---------- Supplied entries ----------

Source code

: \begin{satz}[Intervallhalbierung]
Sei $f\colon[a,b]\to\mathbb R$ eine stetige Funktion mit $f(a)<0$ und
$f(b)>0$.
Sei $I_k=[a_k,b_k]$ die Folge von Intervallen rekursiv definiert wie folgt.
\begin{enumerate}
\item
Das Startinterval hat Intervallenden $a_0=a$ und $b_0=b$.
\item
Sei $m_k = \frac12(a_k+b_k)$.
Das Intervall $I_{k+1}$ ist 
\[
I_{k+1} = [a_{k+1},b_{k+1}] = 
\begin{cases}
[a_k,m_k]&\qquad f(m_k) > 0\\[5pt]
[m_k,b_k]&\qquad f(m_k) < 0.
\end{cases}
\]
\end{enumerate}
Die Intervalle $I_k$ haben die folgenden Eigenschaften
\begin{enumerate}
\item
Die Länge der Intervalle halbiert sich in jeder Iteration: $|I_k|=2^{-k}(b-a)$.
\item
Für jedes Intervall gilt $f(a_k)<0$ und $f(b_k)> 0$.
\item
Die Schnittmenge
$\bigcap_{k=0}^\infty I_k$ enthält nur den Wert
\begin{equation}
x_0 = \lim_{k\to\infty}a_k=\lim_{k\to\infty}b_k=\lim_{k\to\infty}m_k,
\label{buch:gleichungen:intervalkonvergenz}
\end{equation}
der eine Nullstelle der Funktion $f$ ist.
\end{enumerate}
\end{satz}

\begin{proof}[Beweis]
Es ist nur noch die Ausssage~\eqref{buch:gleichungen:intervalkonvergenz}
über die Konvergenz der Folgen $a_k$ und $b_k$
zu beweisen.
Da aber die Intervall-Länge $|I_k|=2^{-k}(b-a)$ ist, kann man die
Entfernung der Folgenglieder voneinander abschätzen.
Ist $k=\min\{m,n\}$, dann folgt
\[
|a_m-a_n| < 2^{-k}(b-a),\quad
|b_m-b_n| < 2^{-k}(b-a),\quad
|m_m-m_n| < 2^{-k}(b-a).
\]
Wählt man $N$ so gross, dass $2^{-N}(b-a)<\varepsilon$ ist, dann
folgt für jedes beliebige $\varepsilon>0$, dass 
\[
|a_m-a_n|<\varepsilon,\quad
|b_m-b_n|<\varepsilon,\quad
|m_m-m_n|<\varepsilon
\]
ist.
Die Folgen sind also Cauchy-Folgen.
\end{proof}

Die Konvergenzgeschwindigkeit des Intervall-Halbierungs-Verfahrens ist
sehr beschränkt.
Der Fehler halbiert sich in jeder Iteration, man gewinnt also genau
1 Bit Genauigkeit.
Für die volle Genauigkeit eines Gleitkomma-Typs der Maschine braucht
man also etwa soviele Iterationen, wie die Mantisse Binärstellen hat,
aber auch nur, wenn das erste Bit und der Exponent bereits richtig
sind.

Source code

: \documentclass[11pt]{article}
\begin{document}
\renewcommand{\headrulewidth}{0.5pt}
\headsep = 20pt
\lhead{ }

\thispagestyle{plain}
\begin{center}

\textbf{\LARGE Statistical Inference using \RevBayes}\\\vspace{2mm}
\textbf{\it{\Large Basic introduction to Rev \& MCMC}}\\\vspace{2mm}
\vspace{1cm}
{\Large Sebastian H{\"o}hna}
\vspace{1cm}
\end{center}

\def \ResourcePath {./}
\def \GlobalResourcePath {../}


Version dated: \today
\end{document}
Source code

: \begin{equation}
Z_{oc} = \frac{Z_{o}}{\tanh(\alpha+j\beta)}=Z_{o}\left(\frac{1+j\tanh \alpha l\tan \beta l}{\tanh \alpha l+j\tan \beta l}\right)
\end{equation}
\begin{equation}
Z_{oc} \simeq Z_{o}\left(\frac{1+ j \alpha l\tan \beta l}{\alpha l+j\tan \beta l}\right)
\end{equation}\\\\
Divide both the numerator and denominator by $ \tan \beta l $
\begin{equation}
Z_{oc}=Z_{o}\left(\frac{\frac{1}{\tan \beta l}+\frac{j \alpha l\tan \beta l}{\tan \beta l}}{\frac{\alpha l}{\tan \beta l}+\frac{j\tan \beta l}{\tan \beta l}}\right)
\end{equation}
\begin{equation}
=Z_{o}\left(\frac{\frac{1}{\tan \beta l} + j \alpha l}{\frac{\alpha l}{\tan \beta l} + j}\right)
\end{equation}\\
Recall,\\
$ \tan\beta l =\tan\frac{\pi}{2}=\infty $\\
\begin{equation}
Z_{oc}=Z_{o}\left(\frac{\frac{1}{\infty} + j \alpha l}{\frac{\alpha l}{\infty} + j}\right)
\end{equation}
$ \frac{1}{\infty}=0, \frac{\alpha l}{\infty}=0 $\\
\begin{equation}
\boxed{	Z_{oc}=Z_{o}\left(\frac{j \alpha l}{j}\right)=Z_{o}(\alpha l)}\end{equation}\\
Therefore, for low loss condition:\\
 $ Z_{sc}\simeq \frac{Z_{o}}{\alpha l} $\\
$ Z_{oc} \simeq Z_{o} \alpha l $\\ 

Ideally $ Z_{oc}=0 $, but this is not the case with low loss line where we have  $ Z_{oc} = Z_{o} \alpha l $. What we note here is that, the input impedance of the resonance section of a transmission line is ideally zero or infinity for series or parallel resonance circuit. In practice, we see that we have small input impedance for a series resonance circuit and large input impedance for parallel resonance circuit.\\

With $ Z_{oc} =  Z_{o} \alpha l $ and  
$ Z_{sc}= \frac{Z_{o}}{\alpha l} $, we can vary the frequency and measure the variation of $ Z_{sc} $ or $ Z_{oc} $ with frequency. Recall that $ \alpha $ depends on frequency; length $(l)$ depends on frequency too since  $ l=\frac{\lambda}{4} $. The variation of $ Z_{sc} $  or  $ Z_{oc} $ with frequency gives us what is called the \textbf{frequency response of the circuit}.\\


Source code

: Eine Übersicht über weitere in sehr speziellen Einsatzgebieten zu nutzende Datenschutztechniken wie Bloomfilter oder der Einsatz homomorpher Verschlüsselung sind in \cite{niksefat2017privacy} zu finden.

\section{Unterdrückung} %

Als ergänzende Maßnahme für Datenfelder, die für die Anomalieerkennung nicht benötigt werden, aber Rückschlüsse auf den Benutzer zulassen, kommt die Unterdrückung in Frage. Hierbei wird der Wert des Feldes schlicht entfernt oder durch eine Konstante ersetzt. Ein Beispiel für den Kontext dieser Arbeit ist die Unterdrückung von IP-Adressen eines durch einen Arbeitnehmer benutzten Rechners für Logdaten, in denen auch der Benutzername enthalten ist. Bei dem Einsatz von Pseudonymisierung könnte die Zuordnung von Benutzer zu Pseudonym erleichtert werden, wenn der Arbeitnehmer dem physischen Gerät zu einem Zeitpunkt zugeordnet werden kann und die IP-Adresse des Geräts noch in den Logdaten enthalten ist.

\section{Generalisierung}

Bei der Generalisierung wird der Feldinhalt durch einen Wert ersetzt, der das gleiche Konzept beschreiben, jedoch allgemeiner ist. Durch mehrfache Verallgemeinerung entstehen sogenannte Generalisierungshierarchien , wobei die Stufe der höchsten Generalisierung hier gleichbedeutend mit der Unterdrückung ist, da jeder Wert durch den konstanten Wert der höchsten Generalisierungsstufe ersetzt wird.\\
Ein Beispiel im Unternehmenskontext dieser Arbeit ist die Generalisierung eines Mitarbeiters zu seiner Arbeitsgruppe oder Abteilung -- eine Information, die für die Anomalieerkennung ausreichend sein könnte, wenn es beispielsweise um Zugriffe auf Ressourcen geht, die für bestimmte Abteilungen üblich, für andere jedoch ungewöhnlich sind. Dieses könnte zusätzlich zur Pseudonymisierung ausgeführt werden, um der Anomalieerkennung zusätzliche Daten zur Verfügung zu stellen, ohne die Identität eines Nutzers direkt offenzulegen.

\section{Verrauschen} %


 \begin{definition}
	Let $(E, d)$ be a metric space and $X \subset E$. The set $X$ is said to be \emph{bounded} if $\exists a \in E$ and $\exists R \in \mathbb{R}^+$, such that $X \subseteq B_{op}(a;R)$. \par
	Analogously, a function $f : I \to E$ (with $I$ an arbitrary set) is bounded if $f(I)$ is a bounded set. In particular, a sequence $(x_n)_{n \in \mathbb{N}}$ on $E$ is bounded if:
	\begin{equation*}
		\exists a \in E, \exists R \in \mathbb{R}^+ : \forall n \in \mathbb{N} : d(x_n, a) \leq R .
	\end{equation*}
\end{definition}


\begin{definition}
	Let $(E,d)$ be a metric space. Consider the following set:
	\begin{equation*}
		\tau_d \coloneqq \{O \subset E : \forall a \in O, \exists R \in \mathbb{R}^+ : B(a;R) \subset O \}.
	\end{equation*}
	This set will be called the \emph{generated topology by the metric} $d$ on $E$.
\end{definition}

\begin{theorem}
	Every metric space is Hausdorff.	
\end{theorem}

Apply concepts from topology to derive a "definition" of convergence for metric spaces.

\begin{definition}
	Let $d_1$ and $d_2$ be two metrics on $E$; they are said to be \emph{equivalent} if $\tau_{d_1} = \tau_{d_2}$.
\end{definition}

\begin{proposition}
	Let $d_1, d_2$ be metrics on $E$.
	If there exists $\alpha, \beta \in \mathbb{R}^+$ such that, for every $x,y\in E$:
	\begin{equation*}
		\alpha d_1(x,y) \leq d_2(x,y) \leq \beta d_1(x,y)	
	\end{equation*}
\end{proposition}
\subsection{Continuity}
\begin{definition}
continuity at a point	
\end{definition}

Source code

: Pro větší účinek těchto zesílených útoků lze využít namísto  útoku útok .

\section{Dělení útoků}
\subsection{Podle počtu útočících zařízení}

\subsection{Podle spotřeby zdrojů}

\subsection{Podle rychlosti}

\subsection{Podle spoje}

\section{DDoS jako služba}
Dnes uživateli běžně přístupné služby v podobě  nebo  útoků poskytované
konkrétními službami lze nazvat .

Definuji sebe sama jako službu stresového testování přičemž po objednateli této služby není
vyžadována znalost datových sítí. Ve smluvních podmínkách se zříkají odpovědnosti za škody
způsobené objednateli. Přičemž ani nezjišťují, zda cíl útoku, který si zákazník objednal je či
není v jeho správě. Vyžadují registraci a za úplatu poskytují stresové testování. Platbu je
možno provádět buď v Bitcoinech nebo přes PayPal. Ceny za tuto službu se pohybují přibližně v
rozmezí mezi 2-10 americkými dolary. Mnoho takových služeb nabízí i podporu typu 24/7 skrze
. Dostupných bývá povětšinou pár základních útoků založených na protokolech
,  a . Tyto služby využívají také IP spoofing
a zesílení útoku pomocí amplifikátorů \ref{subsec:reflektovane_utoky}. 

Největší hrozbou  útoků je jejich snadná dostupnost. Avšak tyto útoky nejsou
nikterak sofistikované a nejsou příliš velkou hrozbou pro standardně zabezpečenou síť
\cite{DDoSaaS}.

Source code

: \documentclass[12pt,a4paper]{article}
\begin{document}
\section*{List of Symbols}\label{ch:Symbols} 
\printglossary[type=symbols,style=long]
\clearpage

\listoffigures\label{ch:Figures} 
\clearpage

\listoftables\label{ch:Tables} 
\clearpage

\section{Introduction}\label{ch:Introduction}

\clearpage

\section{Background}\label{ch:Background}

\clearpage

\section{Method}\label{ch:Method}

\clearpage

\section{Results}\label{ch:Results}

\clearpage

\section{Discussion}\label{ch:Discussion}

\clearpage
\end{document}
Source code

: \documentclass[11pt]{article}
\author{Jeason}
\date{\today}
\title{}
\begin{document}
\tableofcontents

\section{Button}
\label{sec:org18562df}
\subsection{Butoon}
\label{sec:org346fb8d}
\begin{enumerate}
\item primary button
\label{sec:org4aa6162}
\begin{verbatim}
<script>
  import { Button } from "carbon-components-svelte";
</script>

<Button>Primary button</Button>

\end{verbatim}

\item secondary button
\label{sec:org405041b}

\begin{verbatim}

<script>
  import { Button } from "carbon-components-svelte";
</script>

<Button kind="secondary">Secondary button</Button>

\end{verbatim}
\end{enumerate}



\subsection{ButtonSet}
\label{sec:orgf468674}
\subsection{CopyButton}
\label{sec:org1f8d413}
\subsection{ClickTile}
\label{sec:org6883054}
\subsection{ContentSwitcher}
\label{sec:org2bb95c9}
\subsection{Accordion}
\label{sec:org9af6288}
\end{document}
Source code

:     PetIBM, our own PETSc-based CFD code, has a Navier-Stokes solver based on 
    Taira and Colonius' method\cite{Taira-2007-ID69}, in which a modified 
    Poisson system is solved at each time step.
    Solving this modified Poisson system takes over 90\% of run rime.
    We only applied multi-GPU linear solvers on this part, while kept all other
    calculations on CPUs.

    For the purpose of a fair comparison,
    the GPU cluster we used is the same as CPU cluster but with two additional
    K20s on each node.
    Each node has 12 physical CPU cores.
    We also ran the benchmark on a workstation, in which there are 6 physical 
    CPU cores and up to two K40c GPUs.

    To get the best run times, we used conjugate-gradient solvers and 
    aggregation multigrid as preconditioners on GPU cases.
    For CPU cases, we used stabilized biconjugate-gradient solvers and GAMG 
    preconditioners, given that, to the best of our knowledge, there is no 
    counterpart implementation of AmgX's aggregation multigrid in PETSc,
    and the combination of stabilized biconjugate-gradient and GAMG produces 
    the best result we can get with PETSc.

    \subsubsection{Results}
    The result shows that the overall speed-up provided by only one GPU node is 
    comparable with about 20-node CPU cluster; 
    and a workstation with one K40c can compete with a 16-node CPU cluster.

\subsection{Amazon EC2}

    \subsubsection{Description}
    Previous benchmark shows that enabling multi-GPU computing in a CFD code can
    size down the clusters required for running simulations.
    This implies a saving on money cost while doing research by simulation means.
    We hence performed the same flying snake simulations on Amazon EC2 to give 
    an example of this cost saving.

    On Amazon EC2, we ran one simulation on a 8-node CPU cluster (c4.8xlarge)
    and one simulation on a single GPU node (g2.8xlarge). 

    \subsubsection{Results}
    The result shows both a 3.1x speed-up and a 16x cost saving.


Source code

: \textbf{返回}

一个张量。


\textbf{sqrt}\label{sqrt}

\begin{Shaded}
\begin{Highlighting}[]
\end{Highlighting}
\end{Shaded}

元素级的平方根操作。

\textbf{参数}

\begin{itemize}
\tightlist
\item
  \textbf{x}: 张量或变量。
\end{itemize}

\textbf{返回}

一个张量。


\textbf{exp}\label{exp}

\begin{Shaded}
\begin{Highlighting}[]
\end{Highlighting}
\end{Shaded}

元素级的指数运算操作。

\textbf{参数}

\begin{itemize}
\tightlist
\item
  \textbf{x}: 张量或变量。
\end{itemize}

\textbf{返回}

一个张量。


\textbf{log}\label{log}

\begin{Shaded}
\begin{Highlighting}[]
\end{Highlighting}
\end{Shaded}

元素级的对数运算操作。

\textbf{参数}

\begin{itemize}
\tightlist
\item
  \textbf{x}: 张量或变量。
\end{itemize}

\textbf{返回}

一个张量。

----------

**Problem statement**
Every line of the data above that includes "Amazon" should be listed.

**Result below**
\subsection{Amazon EC2}
    We hence performed the same flying snake simulations on Amazon EC2 to give 
    On Amazon EC2, we ran one simulation on a 8-node CPU cluster (c4.8xlarge)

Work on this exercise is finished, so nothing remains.